Enquanto privatizações não saem do papel, concessões são a aposta do governo para 2021 e 2022

Programa de Parcerias de Investimento aposta na extensa carteira de projetos de concessões para gerar negócios no curto prazo e atrair investimentos relevantes para a expansão da infraestrutura brasileira

  • Por Fernando Vernalha
  • 04/04/2021 08h00
Elza Fiúza/Agência BrasilSegundo o ministro Fabio Faria, o governo federal espera aprovar modelo de venda dos Correios até novembro

Apesar do contexto difícil e extremamente desafiador da crise da pandemia, as perspectivas para os negócios no setor da infraestrutura podem ser animadoras.

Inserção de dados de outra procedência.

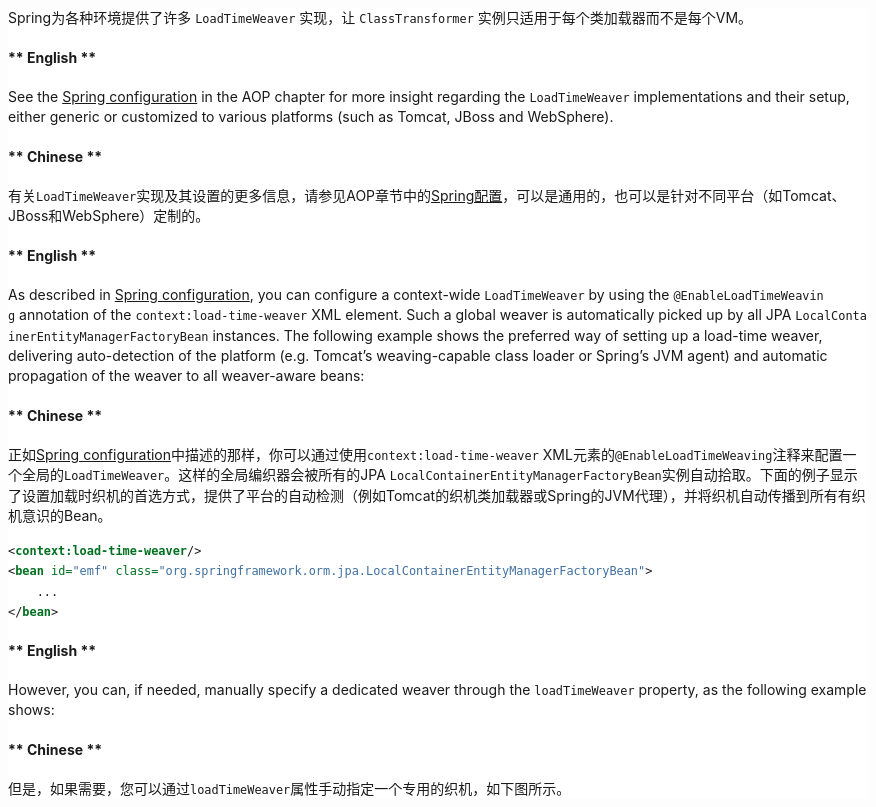 Spring为各种环境提供了许多 `LoadTimeWeaver` 实现，让 `ClassTransformer` 实例只适用于每个类加载器而不是每个VM。






#### ** English **

See the [Spring configuration](https://docs.spring.io/spring/docs/5.2.6.RELEASE/spring-framework-reference/core.html#aop-aj-ltw-spring) in the AOP chapter for more insight regarding the `LoadTimeWeaver` implementations and their setup, either generic or customized to various platforms (such as Tomcat, JBoss and WebSphere).
#### ** Chinese **

有关`LoadTimeWeaver`实现及其设置的更多信息，请参见AOP章节中的[Spring配置](https://docs.spring.io/spring/docs/5.2.6.RELEASE/spring-framework-reference/core.html#aop-aj-ltw-spring)，可以是通用的，也可以是针对不同平台（如Tomcat、JBoss和WebSphere）定制的。






#### ** English **

As described in [Spring configuration](https://docs.spring.io/spring/docs/5.2.6.RELEASE/spring-framework-reference/core.html#aop-aj-ltw-spring), you can configure a context-wide `LoadTimeWeaver` by using the `@EnableLoadTimeWeaving` annotation of the `context:load-time-weaver` XML element. Such a global weaver is automatically picked up by all JPA `LocalContainerEntityManagerFactoryBean` instances. The following example shows the preferred way of setting up a load-time weaver, delivering auto-detection of the platform (e.g. Tomcat’s weaving-capable class loader or Spring’s JVM agent) and automatic propagation of the weaver to all weaver-aware beans:
#### ** Chinese **

正如[Spring configuration](https://docs.spring.io/spring/docs/5.2.6.RELEASE/spring-framework-reference/core.html#aop-aj-ltw-spring)中描述的那样，你可以通过使用`context:load-time-weaver` XML元素的`@EnableLoadTimeWeaving`注释来配置一个全局的`LoadTimeWeaver`。这样的全局编织器会被所有的JPA `LocalContainerEntityManagerFactoryBean`实例自动拾取。下面的例子显示了设置加载时织机的首选方式，提供了平台的自动检测（例如Tomcat的织机类加载器或Spring的JVM代理），并将织机自动传播到所有有织机意识的Bean。




```xml
<context:load-time-weaver/>
<bean id="emf" class="org.springframework.orm.jpa.LocalContainerEntityManagerFactoryBean">
    ...
</bean>
```



#### ** English **

However, you can, if needed, manually specify a dedicated weaver through the `loadTimeWeaver` property, as the following example shows:
#### ** Chinese **

但是，如果需要，您可以通过`loadTimeWeaver`属性手动指定一个专用的织机，如下图所示。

Atualmente, a carteira de projetos do governo federal abrange não apenas projetos de privatização, que envolvem a alienação do controle de companhias estatais, como os de concessões e parcerias público-privadas. Enquanto as privatizações praticamente não saíram do papel, as concessões têm sido a aposta dos governos para 2021 e 2022. Embora apenas 18 leilões dos 64 planejados tenham sido realizados em 2020, há diversos projetos relevantes em rota de licitação para este ano. Apenas em abril, teremos os leilões da sexta rodada de aeroportos (abrangendo 22 aeroportos – blocos Sul, Norte I e Central); do primeiro trecho da Ferrovia de Integração Oeste-Leste (Fiol 1), com 537 quilômetros; de 5 terminais portuários (sendo 4 no porto de Itaqui – MA e 1 em Pelotas – RS); da concessão da rodovia BR 153/GO/TO; assim como da desestatização do saneamento do Estado do Rio de Janeiro (na atualidade, o maior projeto de infraestrutura do Brasil).

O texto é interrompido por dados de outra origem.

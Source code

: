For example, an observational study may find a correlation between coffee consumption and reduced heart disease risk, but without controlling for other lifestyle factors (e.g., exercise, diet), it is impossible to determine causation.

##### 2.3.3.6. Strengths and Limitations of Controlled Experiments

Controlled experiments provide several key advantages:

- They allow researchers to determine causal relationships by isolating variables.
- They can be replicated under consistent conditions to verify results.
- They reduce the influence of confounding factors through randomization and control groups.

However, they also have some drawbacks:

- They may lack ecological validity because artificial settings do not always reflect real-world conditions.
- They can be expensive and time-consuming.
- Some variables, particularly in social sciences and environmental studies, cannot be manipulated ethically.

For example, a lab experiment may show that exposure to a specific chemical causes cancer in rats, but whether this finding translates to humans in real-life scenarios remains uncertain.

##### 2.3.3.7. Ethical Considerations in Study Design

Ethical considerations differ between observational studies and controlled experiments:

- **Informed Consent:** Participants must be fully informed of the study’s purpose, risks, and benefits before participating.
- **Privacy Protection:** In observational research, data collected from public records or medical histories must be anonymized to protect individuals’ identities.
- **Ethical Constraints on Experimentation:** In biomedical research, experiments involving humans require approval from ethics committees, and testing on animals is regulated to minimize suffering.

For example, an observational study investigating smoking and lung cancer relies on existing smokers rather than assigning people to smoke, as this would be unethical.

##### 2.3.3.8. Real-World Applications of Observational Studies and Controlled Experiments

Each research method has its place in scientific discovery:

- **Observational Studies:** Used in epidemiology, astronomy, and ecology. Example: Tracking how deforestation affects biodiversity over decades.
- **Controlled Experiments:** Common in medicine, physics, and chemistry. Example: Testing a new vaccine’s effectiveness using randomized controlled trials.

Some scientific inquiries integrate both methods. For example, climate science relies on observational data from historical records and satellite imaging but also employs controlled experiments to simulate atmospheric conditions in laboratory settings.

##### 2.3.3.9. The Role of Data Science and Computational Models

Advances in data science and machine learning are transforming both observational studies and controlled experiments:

As boas perspectivas para o setor de infraestrutura são embaladas, por um lado, pela escassez de oportunidades de investimentos em projetos desta natureza em outros países do mundo, e, por outro, pela boa qualidade técnica dos projetos de que dispõe o Programa de Parcerias de Investimento (PPI). É verdade que a crise da pandemia tem dificultado o avanço dessa agenda na velocidade desejada. Em alguns setores, como transportes, os projetos tiveram de passar por revisões mais acentuadas. Foi o caso das concessões de rodovias e de aeroportos, em função da forte queda na demanda destes serviços gerada no contexto da pandemia. Em certos casos, a curva de demanda teve de ser reavaliada e eventualmente reposicionada, com vistas a adaptá-la à nova realidade. Aliás, a dificuldade de se enxergar com maior clareza o cenário pós-pandemia ainda dificulta a elaboração de estimativas de demanda absolutamente confiáveis. Em função disso, caberá aos contratos contar com mecanismos de compartilhamento deste risco. Seja como for, diversos leilões já estão programados e tantos outros são aguardados para o decorrer do ano – apenas as concessões rodoviárias do Paraná, ainda sob estruturação, abrangerão 6 lotes, somando-se quatro mil e cem quilômetros. 

Quanto às privatizações, das 18 propostas anunciadas no início do governo, nenhuma se concretizou. Aliás, nenhum projeto de privatização chegou às etapas mais avançadas de estruturação. O desempenho pífio das privatizações se explica pela notória incapacidade do Executivo em promover uma articulação política minimamente competente no âmbito do Congresso Nacional. A venda de empresas relevantes, como a Eletrobras e os Correios, está cercada de embates políticos e ideológicos. Não é factível imaginar que casos assim possam avançar no Legislativo sem o esforço político do governo em impulsioná-los.

Sinais da tentativa de recuperação dessa agenda pelo governo vieram nas últimas semanas, com a edição da medida provisória 1.031, de 23 de fevereiro de 2021, que pretende viabilizar a desestatização da Eletrobras, e com o envio do projeto legislativo ao Congresso contendo a proposta de privatização do Correios (PL 591/2021). Mas ambas as iniciativas ainda precisam de muitas definições e detalhamentos. Por ora, a perspectiva de avanço destes projetos está cercada por muita dúvidas e incertezas. Sem privatizações em pauta, o PPI aposta na sua extensa carteira de projetos de concessões para gerar negócios no curto prazo e atrair investimentos relevantes para a expansão da infraestrutura brasileira. Estados e municípios também perseguem agendas equivalentes. Se os desafios impostos pela pandemia ou por nossas mazelas políticas não atrapalhar, há boas perspectivas de 2021 vir a ser um ano agitado para o setor de infraestrutura.